フランス、パリに住む14歳の少年二人を描いた映画。思春期特有のコンプレックスやイライラと、まだあどけなさのある容貌や行動のバランスが何とも良かった。ドリーミーな演出も雰囲気よし。
原題は「ミクロとガソリン」で、これは主人公二人の少年のあだ名にちなむ。絵を描くのが好きで、自分がないことや母親が過干渉なこと、チビであることが悩みの「ミクロ」と、家が貧しく自立した創造的な少年「ガソリン」。そこにミクロが片思いする大人びた少女ローラやいじめっ子ステファンが加わる。

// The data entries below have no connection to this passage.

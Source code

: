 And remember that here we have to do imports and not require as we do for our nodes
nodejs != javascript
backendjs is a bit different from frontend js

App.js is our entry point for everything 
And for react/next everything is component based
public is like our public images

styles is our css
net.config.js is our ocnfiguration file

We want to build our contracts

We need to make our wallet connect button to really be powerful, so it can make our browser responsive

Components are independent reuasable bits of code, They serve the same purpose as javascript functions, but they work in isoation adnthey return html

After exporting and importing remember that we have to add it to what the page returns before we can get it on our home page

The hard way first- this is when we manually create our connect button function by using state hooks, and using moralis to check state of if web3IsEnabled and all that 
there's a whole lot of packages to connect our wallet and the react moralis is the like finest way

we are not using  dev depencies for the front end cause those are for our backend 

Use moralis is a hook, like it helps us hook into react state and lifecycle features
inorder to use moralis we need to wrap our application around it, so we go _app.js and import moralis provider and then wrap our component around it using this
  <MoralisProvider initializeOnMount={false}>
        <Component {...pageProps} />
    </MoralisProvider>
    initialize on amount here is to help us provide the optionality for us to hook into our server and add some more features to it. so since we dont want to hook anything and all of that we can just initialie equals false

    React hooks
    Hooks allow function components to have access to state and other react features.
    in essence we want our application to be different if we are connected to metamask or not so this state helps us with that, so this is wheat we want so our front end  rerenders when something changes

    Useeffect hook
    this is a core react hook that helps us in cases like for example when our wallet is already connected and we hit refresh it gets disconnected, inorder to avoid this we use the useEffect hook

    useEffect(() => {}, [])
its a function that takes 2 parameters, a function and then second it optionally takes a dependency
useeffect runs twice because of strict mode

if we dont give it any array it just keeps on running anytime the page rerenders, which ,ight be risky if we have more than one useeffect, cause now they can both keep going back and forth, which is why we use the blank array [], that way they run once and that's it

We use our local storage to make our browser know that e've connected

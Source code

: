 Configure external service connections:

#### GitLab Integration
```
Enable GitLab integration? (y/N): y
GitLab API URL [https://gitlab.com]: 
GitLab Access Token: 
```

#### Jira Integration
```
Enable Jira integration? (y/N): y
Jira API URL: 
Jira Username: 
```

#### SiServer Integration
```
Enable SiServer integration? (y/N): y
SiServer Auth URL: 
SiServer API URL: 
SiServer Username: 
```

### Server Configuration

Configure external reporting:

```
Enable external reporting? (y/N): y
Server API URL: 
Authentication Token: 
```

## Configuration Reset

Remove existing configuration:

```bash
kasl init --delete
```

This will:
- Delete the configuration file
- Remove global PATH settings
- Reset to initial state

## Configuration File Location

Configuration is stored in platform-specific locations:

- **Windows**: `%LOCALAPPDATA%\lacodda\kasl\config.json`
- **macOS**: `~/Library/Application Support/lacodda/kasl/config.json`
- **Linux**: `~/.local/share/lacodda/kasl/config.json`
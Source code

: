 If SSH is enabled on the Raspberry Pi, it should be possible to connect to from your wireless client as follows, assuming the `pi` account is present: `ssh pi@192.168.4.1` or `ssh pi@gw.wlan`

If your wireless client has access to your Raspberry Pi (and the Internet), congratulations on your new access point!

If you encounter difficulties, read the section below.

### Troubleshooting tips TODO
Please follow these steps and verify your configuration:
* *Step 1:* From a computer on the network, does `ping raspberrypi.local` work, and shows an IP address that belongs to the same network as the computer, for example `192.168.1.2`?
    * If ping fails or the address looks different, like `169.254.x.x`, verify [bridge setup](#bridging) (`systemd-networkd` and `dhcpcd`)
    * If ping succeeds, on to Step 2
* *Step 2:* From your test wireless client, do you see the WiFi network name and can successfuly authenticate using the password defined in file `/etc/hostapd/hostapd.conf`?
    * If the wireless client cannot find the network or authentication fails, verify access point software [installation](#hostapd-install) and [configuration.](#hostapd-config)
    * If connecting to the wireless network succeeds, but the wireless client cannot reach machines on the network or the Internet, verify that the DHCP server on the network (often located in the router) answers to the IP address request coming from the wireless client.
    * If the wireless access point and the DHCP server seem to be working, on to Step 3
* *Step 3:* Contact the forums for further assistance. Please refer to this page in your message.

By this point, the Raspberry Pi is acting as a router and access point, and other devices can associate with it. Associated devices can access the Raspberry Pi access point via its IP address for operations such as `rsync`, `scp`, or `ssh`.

途中から主人公二人がつくる小屋型の車でのロードムービーになり、道中の事件がコミカルに描かれる。
お決まりのストーリーだが、主人公たちのリアルな葛藤と夢の中のような世界観が溶け合った独特の雰囲気が魅力的。会話も含蓄があったりキザだったりコミカルだったりして、登場人物たちのことを好きになってしまう映画だった。
主人公が恋する少女の、微妙な女っぽさがいい。衣装もオシャレでかわいかった。
終始ゴンドリー監督らしいドリーミーな映画だが、最後はリアルに終わる。それぞれの現実に引っ張られ雲散する夏休み。しんみり。少女のカウントダウン(カウントアップ?)も効いていた。